== Problem requirements ==
Although pictures appear in the records, the copy must leave them out and match everything else exactly.

== Records to use ==
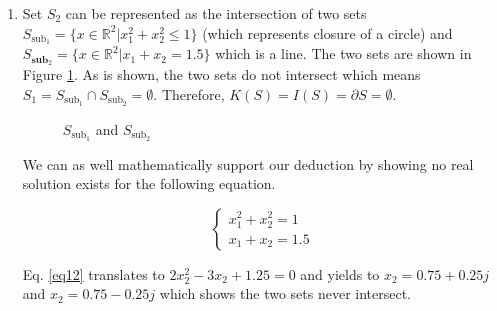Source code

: \begin{enumerate}[label=(\alph*)]
\item Set $S_2$ can be represented as the intersection of two sets $S_{\text{sub}_1} = \{x \in \mathbb{R}^2 | x_1^2 + x_2^2 \leqslant 1 \}$ (which represents closure of a circle) and $S_{\textbf{sub}_2} = \{x \in \mathbb{R}^2 | x_1 + x_2 = 1.5\}$ which is a line. The two sets are shown in Figure \ref{fig12}. As is shown, the two sets do not intersect which means $S_1 = S_{\text{sub}_1} \cap S_{\text{sub}_2} = \emptyset$. Therefore, $K(S) = I(S) = \partial S = \emptyset$.

\begin{figure}[H]\centering
{}
\caption{$S_{\text{sub}_1}$ and $S_{\text{sub}_2}$}\label{fig12}
\end{figure}

We can as well mathematically support our deduction by showing no real solution exists for the following equation.

\begin{equation}
\left\{ \begin{array}{ll} x_1^2 + x_2^2 = 1 \\ x_1 + x_2 = 1.5 \end{array} \right.
\label{eq12}
\end{equation}

Eq. \ref{eq12} translates to $2x_2^2 - 3x_2 + 1.25 = 0$ and yields to $x_2 = 0.75 + 0.25j$ and $x_2 = 0.75 - 0.25j$ which shows the two sets never intersect.

\end{enumerate}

== Solution below ==
Source code

: \begin{enumerate}[label=(\alph*)]
\item Set $S_2$ can be represented as the intersection of two sets $S_{\text{sub}_1} = \{x \in \mathbb{R}^2 | x_1^2 + x_2^2 \leqslant 1 \}$ (which represents closure of a circle) and $S_{\textbf{sub}_2} = \{x \in \mathbb{R}^2 | x_1 + x_2 = 1.5\}$ which is a line. The two sets are shown in Figure \ref{fig12}. As is shown, the two sets do not intersect which means $S_1 = S_{\text{sub}_1} \cap S_{\text{sub}_2} = \emptyset$. Therefore, $K(S) = I(S) = \partial S = \emptyset$.

\begin{figure}[H]\centering
{}
\caption{$S_{\text{sub}_1}$ and $S_{\text{sub}_2}$}\label{fig12}
\end{figure}

We can as well mathematically support our deduction by showing no real solution exists for the following equation.

\begin{equation}
\left\{ \begin{array}{ll} x_1^2 + x_2^2 = 1 \\ x_1 + x_2 = 1.5 \end{array} \right.
\label{eq12}
\end{equation}

Eq. \ref{eq12} translates to $2x_2^2 - 3x_2 + 1.25 = 0$ and yields to $x_2 = 0.75 + 0.25j$ and $x_2 = 0.75 - 0.25j$ which shows the two sets never intersect.

\end{enumerate}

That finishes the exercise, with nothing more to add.